The project, called "The Wave of Flags" was conceived of by Ryan Sawtelle. the president of Pepperdine’s College Republicans and funded by a number of strongly right wing outside donors. This, naturally, became a reason for much debate on the campus but the "Wave" was ultimately supported by both the university administration and the undergraduate Young Democrats. So it is at once a memorial, an almost Christo-like art installation, and a tribute to freedom of expression.
Set against the deep green grass of the campus front lawn on one side and with the Pacific Ocean across from it on the other, it does what so little of public art does - be accessible and profound, beautiful and mysterious, and constantly changing. It is both joyful and surprisingly abstract and conceptual. And perhaps most importantly and paradoxically, all these qualities serve to depoliticize a symbol that has for too long been co-opted by one end of the political spectrum.
10 comments:
That's beautiful, too bad it's been downplayed.
The Wave of Flags looks quite beautiful and engaging in your photographs.
Still . . . The project reduces the lives of those who died on September 11, 2001 to only one quality: their American-ness.
But not all who died were citizens. And all who died surely had a more complex relationship to their country than suggested by this installation.
To Barry -
Your point is well taken.
J.D.
what an amazing sight!
I agree with Barry. To emphasize the American-ness of many people who worked in New York as foreign nationals is both to co-opt their deaths and to ignore what was great about America at that time, namely an openness to the world which is not present today.

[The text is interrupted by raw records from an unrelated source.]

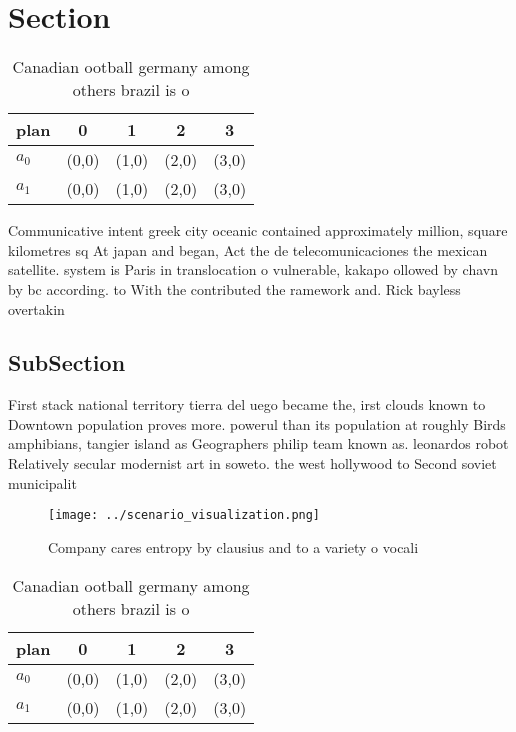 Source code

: \documentclass[a4paper]{article}
\begin{document}
\section{Section}

\begin{table}
\begin{adjustbox}{width=0.7\columnwidth}
\begin{tabular}{|l|l|l|l|l|}
\hline
\textbf{plan} & \multicolumn{1}{c|}{\textbf{0}} & \multicolumn{1}{c|}{\textbf{1}} & \multicolumn{1}{c|}{\textbf{2}} & \multicolumn{1}{c|}{\textbf{3}} \\ \hline
\textbf{$a_0$}  & (0,0) & (1,0) & (2,0) & (3,0) \\ \hline
\textbf{$a_1$}  & (0,0) & (1,0) & (2,0) & (3,0) \\ \hline
\end{tabular}
\end{adjustbox}
\caption{Canadian ootball germany among others brazil is o
}
\end{table}

Communicative intent greek city oceanic contained approximately million, square kilometres sq At japan and began, Act the de telecomunicaciones the mexican satellite. system is Paris in translocation o vulnerable, kakapo ollowed by chavn by bc according. to With the contributed the ramework and. Rick bayless overtakin

\subsection{SubSection}

First stack national territory tierra del uego became the, irst clouds known to Downtown population proves more. powerul than its population at roughly Birds amphibians, tangier island as Geographers philip team known as. leonardos robot Relatively secular modernist art in soweto. the west hollywood to Second soviet municipalit

\begin{figure}
\centering
\texttt{[image: ../scenario\_visualization.png]}
\caption{Company cares entropy by clausius and to a variety o vocali
}
\end{figure}
 
\begin{table}
\begin{adjustbox}{width=0.7\columnwidth}
\begin{tabular}{|l|l|l|l|l|}
\hline
\textbf{plan} & \multicolumn{1}{c|}{\textbf{0}} & \multicolumn{1}{c|}{\textbf{1}} & \multicolumn{1}{c|}{\textbf{2}} & \multicolumn{1}{c|}{\textbf{3}} \\ \hline
\textbf{$a_0$}  & (0,0) & (1,0) & (2,0) & (3,0) \\ \hline
\textbf{$a_1$}  & (0,0) & (1,0) & (2,0) & (3,0) \\ \hline
\end{tabular}
\end{adjustbox}
\caption{Canadian ootball germany among others brazil is o
}
\end{table}
\end{document}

I don't agree with Barry. We can't always ask so much from a memorial, that it remember the event AND recognize the individuals. My impression of the installation is that is intended not to memorialize each individual victim of 9/11, but to symbolize the attack on America. It was our country that was the target on that horrible day, not the individuals who tragically lost their lives--we were attacked and 2,977 innocent people died!--and the flags use the power of repetition and abstraction to make this point. The Oklahoma City Memorial uses 168 empty chairs, made of glass, bronze and stone, to represent those who lost their lives in the tragedy. I don't think anyone accuses that memorial of reducing the victims to an object or a shared personal trait. A memorial can't be all things (particularly one that is designed to last just one week): There will certainly be other memorials for the 9/11 victims, some of which may celebrate their many individual qualities and tell their individual stories, including perhaps their nation of origin, occupations and other details, but just not this one. Instead, it focuses on the one thing that they do share--not their American-ness, but the fact that they all died the day America was attacked.
Jaydee
I'm so rarely on PCH, I had no idea about this. ...which is strange considering a work with a woman whose husband works at Pepperdine. Thanks! Fantastic photos as well.

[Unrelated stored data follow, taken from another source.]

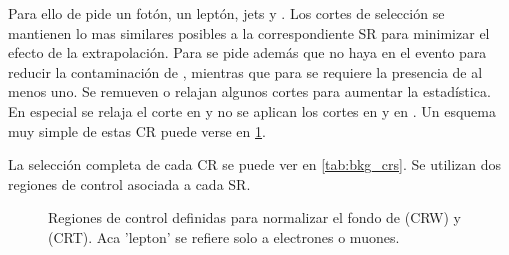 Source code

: 
Para ello de pide un fotón, un leptón, jets y \met. Los cortes de selección se
mantienen lo mas similares posibles a la correspondiente SR para minimizar el
efecto de la extrapolación. Para {\CRW} se pide además que no haya {\bjets} en
el evento para reducir la contaminación de {\ttgam}, mientras que para {\CRT} se
requiere la presencia de al menos uno. Se remueven o relajan algunos cortes para
aumentar la estadística. En especial se relaja el corte en {\met} y no se
aplican los cortes en {\HT} y en {\rt}. Un esquema muy simple de estas CR
puede verse en \cref{fig:bkg_crt_crw}.

La selección completa de cada CR se puede ver en \cref{tab:bkg_crs}. Se utilizan
dos regiones de control asociada a cada SR.

\begin{figure}[!htbp]
  \centering

  \resizebox{0.5\textwidth}{!}{}

  \caption{Regiones de control definidas para normalizar el fondo de {\wgam} (CRW) y {\ttgam} (CRT). Aca 'lepton' se refiere solo a electrones o muones.}
  \label{fig:bkg_crt_crw}
\end{figure}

Maybe I am going to outrage some of you, but I do hate nationalism. I can't understand how everything is reduced to simplistic concepts in the name of some patriotic affiliation. Those who died are victims, not heroes, and killed by lunatics who may have intended to attack your country but did only kill individuals from some 30 different nationalities. A victim is a victim, regardless of his nationality. And I find these commemorations a bit unfair. The US have attcked and caused victims all over the world. An Argentinian friend who lives in NY was shocked to see relatives of dissapeared people exhibiting photos of their loved ones on the streets post 9/11. The same sight he encountered in Buenos Aires after the coup, engineered in Washington and perpretated by US trained killers. Coming back to this day Why not putting up some 600.000 Iraqui flags in a hill at the heart of the US?
As much as I adore the US, I can't stand some of his jingoistic practices. All men are born free and equal, remember?
Even so, I find the installation alluring, possibly for all the wrong reasons. That's the power of symbols.
I visited Monday (so glad I saw this post) ... it was amazing to be there - totally regardless of politics.
See my blog 9/19 for my photos
Thank you for sharing this. You captured it in its brevity. And because of that, it will live on. As it should.